In un vicolo cieco di Anne Perry, Mondadori 2013.
Siamo a Londra nel 1893. Attentato anarchico, fatte saltare le case di un quartiere a Myrdle Street, morto il capo Magnus Landsborough ucciso, però, non dall’esplosione ma da una mano misteriosa con un colpo di pistola alla nuca. Presi due anarchici che accusano la polizia stessa dell’omicidio e di sfruttare i negozianti.

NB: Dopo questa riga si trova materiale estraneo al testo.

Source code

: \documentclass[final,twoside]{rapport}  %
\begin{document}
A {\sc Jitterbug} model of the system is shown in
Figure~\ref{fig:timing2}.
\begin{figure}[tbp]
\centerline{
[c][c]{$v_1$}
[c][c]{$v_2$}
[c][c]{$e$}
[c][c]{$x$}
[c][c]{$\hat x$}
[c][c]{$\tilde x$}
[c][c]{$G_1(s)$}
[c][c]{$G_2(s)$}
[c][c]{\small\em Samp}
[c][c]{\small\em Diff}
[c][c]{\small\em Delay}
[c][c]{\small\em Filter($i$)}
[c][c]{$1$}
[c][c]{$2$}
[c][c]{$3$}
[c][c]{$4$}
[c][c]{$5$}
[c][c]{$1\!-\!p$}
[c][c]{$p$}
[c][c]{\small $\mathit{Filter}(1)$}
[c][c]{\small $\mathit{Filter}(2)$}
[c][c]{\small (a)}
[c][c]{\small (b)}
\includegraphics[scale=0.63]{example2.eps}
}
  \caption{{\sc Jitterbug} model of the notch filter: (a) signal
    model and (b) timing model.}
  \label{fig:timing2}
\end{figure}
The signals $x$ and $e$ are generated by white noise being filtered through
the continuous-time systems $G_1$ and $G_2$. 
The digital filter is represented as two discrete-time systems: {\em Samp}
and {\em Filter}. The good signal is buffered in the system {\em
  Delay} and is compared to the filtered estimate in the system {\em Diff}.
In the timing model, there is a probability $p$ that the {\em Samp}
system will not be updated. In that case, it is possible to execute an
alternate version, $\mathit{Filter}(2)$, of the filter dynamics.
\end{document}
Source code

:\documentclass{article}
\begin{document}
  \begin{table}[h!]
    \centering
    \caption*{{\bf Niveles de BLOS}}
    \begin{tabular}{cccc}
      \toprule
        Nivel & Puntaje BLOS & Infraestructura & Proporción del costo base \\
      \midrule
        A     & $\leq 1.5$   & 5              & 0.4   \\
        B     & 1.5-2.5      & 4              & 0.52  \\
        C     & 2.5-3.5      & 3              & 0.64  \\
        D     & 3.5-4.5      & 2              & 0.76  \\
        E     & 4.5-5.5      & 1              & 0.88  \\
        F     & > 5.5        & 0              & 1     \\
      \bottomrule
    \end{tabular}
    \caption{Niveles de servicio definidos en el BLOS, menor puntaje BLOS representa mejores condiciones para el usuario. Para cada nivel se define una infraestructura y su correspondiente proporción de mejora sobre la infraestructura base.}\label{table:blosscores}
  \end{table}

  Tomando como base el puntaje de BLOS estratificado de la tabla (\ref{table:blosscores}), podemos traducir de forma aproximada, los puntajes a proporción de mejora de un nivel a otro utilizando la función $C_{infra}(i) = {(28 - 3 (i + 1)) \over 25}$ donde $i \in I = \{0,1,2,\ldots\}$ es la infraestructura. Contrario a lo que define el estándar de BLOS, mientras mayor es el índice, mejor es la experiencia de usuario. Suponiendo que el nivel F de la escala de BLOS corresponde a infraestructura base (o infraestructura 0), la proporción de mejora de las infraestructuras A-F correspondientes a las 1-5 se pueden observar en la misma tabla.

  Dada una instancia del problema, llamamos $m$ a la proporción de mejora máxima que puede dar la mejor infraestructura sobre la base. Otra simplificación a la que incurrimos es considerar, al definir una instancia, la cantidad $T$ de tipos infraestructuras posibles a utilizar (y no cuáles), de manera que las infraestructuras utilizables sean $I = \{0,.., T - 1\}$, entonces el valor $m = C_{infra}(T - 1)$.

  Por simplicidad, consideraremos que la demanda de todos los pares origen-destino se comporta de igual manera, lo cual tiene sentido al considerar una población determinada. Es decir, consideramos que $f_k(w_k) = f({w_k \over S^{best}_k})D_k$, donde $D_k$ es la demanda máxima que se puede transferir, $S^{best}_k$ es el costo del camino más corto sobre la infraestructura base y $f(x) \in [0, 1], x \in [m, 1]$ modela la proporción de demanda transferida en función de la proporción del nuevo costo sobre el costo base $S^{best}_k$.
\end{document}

Indaga Thomas Pitt “poliziotto da sempre. Aveva sacrificato tempo ed energie al proseguimento della giustizia o alla risoluzione di una tragedia o di un delitto, lavorando giorno e notte, lottando contro lo sfinimento emotivo. L’ombra gettata sull’onestà e sugli ideali degli uomini con cui aveva collaborato lo derubava del significato di un quarto di secolo del suo passato e della fiducia che nutriva nelle forze che tutelavano il futuro”.
Si invoca una polizia armata in grado di esercitare il diritto di perquisizione (dibattito acceso su una questione vitale per gli inglesi), sprazzi su Londra del tempo sporca di rifiuti, animali vari per le strade, anche vacche e maiali macilenti. Di mezzo la Confraternita “una rete di alleanze segrete, compromessi e lealtà tra persone che apparentemente non avevano alcun legame fra loro”. Poliziotti marci, dunque, (si sospetta addirittura il capo della polizia) ma anche onesti, tutti d’un pezzo, come il sergente Tellman, che aiuta Pitt con la massima energia e, per arrivare all’obiettivo, ci si allea pure con individui infidi e pericolosi. Importante il ruolo delle donne, vedi Charlotte, moglie di Thomas, impegnata a difenderlo in ogni modo. Un evento del passato che si insinua nel presente, momenti di tensione e di pericolo.
Racconto svolto con la solita maestria stilistica dell’autrice capace di creare personaggi che rimangono impressi nella memoria (oltre all’atmosfera del tempo). Straordinari quelli femminili.